### Task
Gather all lines in the data that hold the string "name".

### Given information
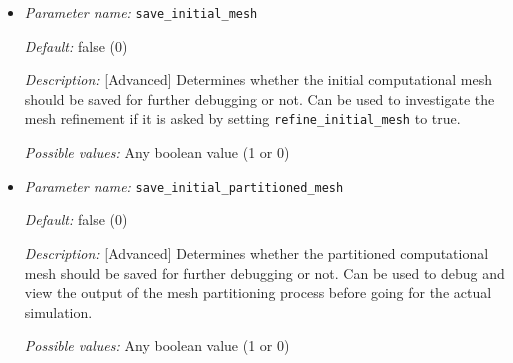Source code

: \begin{itemize}
{\it Possible values:} Any boolean value (1 or 0)


\item {\it Parameter name:} {\tt save\_initial\_mesh}
\label{parameters:save_initial_mesh}


{\it Default:} false (0)

{\it Description:} [Advanced] Determines whether the initial computational mesh should be saved for further debugging or not. Can be used to investigate the mesh refinement if it is asked by setting {\tt refine\_initial\_mesh} to true.

{\it Possible values:} Any boolean value (1 or 0)


\item {\it Parameter name:} {\tt save\_initial\_partitioned\_mesh}
\label{parameters:save_initial_partitioned_mesh}


{\it Default:} false (0)

{\it Description:} [Advanced] Determines whether the partitioned computational mesh should be saved for further debugging or not. Can be used to debug and view the output of the mesh partitioning process before going for the actual simulation.

{\it Possible values:} Any boolean value (1 or 0)


\end{itemize}
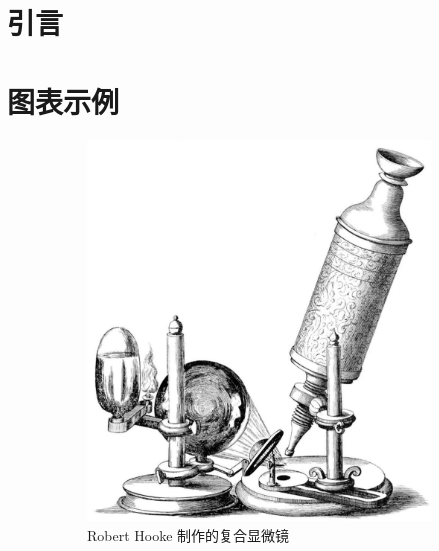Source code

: \documentclass[12pt]{ctexart}
\begin{document}
\section{引言}

\section{图表示例}

\begin{figure}[htbp]
    \begin{subfigure}{0.31\textwidth}
        \includegraphics[width=\linewidth]{fig1.jpeg}
        \caption{Robert Hooke 制作的复合显微镜}
    \end{subfigure}%
    \hfill
    \begin{subfigure}{0.31\textwidth}

\end{subfigure}
\end{figure}
\end{document}

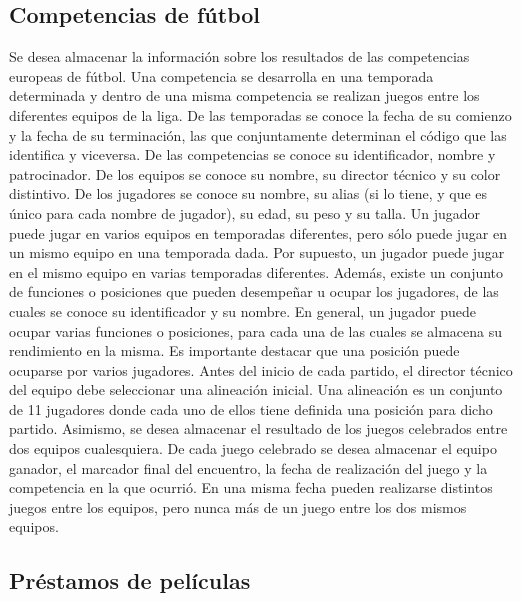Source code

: \subsection{Competencias de f\'utbol}
Se desea almacenar la informaci\'on sobre los resultados de las competencias europeas de f\'utbol.  Una competencia se desarrolla en una temporada determinada y dentro de una misma competencia se realizan juegos entre los diferentes equipos de la liga. De las temporadas se conoce la fecha de su comienzo y la fecha de su terminaci\'on, las que conjuntamente determinan el c\'odigo que las identifica y viceversa. De las competencias se conoce su identificador, nombre y patrocinador. De los equipos se conoce su nombre, su director t\'ecnico y su color distintivo. De los jugadores se conoce su nombre, su alias (si lo tiene, y que es \'unico para cada nombre de jugador), su edad, su peso y su talla. Un jugador puede jugar en varios equipos en temporadas diferentes, pero s\'olo puede jugar en un mismo equipo en una temporada dada. Por supuesto, un jugador puede jugar en el mismo equipo en varias temporadas diferentes. Adem\'as, existe un conjunto de funciones o posiciones que pueden desempe\~nar u ocupar los jugadores, de las cuales se conoce su identificador y su nombre.  En general, un jugador puede ocupar varias funciones o posiciones, para cada una de las cuales se almacena su rendimiento en la misma. Es importante destacar que una posici\'on puede ocuparse por varios jugadores. Antes del inicio de cada partido, el director t\'ecnico del equipo debe seleccionar una alineaci\'on inicial. Una alineaci\'on es un conjunto de 11 jugadores donde cada uno de ellos tiene definida una posici\'on para dicho partido. Asimismo, se desea almacenar el resultado de los juegos celebrados entre dos equipos cualesquiera. De cada juego celebrado se desea almacenar el equipo ganador, el marcador final del encuentro, la fecha de realizaci\'on del juego y la competencia en la que ocurri\'o. En una misma fecha pueden realizarse distintos juegos entre los equipos, pero nunca m\'as de un juego entre los dos mismos equipos.

\subsection{Pr\'estamos de pel\'iculas}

### Output for this exercise
\item {\it Parameter name:} {\tt save\_initial\_mesh}
\item {\it Parameter name:} {\tt save\_initial\_partitioned\_mesh}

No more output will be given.